>>>
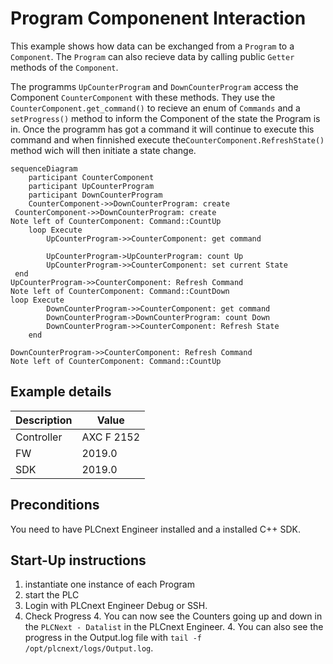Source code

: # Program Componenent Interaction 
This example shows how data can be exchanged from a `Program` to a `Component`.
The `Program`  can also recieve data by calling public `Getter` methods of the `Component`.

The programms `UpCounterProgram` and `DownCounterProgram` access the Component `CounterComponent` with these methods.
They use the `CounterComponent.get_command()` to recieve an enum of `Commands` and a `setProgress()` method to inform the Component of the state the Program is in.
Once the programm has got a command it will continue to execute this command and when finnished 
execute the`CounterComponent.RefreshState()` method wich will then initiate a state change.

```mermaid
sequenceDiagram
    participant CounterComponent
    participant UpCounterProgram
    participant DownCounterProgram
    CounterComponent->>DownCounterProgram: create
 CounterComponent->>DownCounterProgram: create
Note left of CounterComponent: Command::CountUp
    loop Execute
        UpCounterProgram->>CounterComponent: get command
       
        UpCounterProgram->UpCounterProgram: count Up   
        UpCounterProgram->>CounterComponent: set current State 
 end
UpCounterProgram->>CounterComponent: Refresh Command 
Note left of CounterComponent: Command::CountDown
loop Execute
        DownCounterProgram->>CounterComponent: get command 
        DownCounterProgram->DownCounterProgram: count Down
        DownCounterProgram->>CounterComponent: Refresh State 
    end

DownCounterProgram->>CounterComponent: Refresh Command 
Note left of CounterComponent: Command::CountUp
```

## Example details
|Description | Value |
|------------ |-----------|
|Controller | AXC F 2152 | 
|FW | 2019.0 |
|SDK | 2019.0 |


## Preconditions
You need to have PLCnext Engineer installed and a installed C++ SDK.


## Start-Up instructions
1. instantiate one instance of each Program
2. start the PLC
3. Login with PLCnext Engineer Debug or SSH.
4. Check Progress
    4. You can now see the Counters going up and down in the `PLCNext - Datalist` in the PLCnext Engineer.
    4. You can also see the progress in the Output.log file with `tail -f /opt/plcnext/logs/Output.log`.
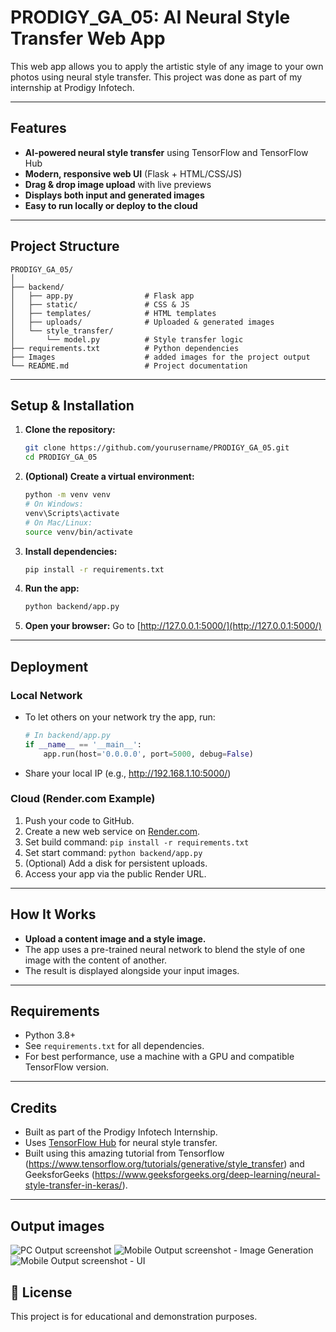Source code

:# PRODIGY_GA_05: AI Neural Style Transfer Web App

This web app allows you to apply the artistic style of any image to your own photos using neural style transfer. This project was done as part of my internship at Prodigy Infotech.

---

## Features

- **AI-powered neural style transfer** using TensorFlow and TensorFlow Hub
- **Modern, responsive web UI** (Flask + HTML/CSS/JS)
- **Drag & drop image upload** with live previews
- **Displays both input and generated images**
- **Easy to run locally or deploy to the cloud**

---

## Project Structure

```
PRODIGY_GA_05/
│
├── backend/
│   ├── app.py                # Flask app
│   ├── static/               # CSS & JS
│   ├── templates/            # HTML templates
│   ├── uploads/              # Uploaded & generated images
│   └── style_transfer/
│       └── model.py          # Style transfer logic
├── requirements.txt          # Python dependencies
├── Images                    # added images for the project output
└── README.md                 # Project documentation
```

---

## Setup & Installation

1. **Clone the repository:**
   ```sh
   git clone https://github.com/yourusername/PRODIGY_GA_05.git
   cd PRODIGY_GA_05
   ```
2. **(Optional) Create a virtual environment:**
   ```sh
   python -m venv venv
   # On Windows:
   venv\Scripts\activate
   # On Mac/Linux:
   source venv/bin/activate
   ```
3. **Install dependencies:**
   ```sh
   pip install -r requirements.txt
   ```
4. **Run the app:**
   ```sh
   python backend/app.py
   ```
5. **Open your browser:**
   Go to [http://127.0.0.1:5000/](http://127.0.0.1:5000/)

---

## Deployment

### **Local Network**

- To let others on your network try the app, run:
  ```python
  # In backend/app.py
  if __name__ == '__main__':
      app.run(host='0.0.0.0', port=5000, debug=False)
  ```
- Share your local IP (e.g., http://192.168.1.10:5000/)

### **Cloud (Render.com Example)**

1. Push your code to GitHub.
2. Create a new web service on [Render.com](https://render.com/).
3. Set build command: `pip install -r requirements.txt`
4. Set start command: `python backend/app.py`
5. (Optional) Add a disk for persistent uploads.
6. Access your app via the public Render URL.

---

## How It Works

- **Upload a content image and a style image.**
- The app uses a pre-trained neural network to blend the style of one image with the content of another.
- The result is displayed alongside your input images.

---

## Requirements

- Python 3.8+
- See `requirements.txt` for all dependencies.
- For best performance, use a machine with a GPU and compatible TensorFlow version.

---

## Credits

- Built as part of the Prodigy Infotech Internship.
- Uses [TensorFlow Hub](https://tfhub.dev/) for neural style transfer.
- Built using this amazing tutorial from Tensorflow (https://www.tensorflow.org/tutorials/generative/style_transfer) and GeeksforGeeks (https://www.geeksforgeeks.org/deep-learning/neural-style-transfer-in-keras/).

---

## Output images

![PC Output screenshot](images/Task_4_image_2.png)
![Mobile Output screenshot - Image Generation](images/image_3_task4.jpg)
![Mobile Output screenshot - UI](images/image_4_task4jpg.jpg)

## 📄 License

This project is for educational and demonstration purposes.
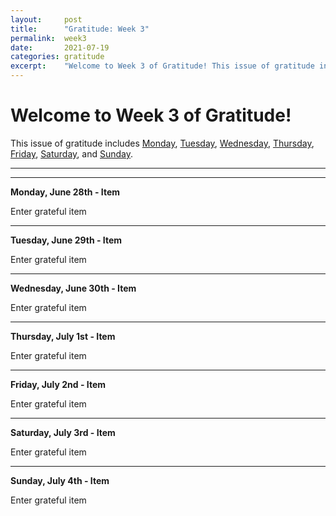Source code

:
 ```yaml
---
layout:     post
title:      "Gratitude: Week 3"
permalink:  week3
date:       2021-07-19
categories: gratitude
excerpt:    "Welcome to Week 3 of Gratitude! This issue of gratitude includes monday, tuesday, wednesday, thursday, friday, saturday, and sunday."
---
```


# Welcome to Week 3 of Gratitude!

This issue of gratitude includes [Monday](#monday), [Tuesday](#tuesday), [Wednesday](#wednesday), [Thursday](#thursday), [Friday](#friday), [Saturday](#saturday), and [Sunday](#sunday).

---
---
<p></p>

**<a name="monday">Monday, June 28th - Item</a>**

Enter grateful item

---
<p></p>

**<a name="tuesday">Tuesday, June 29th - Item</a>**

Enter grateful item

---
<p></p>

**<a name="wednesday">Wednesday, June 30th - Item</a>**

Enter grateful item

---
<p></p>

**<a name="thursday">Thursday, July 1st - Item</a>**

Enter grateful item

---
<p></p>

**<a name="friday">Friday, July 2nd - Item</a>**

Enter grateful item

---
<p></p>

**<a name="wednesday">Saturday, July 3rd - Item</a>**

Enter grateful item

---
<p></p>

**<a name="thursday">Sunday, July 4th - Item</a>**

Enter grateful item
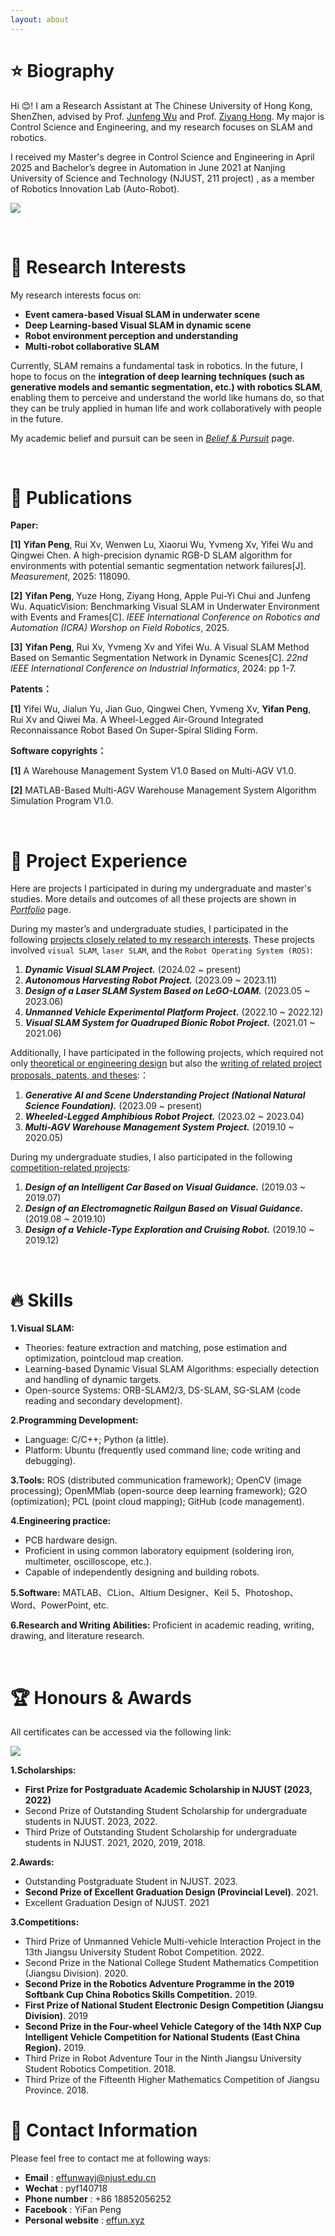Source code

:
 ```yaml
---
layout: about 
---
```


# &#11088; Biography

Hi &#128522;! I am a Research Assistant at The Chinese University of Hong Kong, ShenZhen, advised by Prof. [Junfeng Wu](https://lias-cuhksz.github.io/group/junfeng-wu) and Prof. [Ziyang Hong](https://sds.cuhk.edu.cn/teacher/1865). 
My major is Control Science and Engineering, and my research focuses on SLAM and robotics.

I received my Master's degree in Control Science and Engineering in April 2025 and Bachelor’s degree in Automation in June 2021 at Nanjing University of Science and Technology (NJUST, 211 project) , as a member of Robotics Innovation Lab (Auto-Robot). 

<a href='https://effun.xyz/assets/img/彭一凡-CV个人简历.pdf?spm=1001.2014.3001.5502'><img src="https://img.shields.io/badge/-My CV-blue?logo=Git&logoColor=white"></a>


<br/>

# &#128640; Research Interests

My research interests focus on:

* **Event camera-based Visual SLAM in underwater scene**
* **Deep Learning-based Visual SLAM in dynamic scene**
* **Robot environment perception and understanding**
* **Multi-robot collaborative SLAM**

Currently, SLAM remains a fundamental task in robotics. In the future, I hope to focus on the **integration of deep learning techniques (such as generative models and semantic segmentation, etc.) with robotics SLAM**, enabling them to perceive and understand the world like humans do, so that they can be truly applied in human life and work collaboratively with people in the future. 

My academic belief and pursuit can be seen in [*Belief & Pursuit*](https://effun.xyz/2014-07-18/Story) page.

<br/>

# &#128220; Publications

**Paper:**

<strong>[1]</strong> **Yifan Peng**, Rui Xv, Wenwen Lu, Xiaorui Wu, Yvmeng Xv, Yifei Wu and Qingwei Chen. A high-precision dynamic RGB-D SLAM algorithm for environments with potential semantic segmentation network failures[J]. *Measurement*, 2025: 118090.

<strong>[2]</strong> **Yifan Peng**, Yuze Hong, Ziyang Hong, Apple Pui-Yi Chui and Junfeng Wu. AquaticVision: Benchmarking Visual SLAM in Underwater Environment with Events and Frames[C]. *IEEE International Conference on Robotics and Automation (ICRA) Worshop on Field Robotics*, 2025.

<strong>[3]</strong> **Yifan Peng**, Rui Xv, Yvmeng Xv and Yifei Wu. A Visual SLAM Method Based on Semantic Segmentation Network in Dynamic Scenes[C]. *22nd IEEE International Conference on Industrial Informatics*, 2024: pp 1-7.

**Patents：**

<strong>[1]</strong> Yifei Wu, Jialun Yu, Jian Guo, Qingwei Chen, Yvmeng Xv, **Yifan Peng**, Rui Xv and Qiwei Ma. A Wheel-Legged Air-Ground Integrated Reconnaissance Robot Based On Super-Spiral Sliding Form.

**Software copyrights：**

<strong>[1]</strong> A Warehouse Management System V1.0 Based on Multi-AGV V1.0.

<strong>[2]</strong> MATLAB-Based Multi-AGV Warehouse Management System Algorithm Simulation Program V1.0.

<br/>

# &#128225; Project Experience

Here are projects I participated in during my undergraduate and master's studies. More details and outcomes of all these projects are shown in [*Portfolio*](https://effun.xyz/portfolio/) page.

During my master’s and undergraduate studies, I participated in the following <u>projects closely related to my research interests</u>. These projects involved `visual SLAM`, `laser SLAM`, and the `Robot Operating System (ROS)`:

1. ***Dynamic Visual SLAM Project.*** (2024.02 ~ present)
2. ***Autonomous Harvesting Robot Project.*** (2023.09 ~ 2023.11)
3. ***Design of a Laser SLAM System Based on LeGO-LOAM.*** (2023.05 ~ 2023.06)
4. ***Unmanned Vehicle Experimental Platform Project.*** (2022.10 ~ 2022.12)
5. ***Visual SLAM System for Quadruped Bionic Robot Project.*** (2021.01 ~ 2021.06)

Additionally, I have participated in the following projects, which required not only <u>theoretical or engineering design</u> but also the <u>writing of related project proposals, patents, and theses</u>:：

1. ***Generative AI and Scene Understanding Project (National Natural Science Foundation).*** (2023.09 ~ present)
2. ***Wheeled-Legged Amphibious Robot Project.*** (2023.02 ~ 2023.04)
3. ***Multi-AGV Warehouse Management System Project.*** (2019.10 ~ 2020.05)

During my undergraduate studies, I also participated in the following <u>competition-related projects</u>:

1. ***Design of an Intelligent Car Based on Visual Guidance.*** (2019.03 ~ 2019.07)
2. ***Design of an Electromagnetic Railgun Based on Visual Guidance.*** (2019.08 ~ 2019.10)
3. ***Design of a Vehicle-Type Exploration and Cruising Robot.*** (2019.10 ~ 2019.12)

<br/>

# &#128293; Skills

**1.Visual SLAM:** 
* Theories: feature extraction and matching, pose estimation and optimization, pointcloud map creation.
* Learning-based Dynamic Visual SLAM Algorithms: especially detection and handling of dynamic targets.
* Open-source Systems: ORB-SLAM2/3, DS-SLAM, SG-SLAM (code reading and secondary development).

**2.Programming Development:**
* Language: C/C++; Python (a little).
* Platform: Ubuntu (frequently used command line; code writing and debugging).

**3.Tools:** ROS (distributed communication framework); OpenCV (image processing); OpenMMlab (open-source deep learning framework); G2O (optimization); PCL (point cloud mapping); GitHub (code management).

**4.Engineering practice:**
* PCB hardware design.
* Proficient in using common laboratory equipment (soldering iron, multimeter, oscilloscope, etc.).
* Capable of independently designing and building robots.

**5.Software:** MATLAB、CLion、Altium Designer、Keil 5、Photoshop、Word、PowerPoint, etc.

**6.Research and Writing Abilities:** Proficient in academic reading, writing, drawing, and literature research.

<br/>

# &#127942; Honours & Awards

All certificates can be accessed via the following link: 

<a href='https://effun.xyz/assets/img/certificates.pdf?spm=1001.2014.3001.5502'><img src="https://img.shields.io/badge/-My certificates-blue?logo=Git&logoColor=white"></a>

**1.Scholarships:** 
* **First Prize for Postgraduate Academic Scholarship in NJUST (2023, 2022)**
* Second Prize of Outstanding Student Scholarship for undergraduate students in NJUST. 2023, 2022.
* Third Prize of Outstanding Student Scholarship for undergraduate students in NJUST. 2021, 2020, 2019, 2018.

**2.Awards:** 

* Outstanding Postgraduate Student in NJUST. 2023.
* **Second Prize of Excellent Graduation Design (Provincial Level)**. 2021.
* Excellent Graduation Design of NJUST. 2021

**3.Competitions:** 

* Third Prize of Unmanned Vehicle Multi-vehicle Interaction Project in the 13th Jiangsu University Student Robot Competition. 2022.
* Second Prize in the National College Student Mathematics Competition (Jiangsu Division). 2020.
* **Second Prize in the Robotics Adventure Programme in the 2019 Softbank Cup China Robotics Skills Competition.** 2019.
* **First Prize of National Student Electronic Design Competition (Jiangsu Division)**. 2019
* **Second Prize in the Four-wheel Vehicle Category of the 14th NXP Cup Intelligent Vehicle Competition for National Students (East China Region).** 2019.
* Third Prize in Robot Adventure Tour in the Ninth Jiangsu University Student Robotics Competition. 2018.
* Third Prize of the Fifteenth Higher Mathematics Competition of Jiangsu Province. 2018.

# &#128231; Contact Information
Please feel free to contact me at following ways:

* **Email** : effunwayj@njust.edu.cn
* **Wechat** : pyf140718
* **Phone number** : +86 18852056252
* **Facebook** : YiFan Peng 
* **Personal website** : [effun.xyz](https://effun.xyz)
<<<
What is required:
Starting at the line with "perception and understanding**" and ending at the line with "<strong>[1]</strong> **Yifan Peng**, Rui", print each line of the listing above exactly, with no other lines.

Finished exercise:
* **Robot environment perception and understanding**
* **Multi-robot collaborative SLAM**

Currently, SLAM remains a fundamental task in robotics. In the future, I hope to focus on the **integration of deep learning techniques (such as generative models and semantic segmentation, etc.) with robotics SLAM**, enabling them to perceive and understand the world like humans do, so that they can be truly applied in human life and work collaboratively with people in the future. 

My academic belief and pursuit can be seen in [*Belief & Pursuit*](https://effun.xyz/2014-07-18/Story) page.

<br/>

# &#128220; Publications

**Paper:**

<strong>[1]</strong> **Yifan Peng**, Rui Xv, Wenwen Lu, Xiaorui Wu, Yvmeng Xv, Yifei Wu and Qingwei Chen. A high-precision dynamic RGB-D SLAM algorithm for environments with potential semantic segmentation network failures[J]. *Measurement*, 2025: 118090.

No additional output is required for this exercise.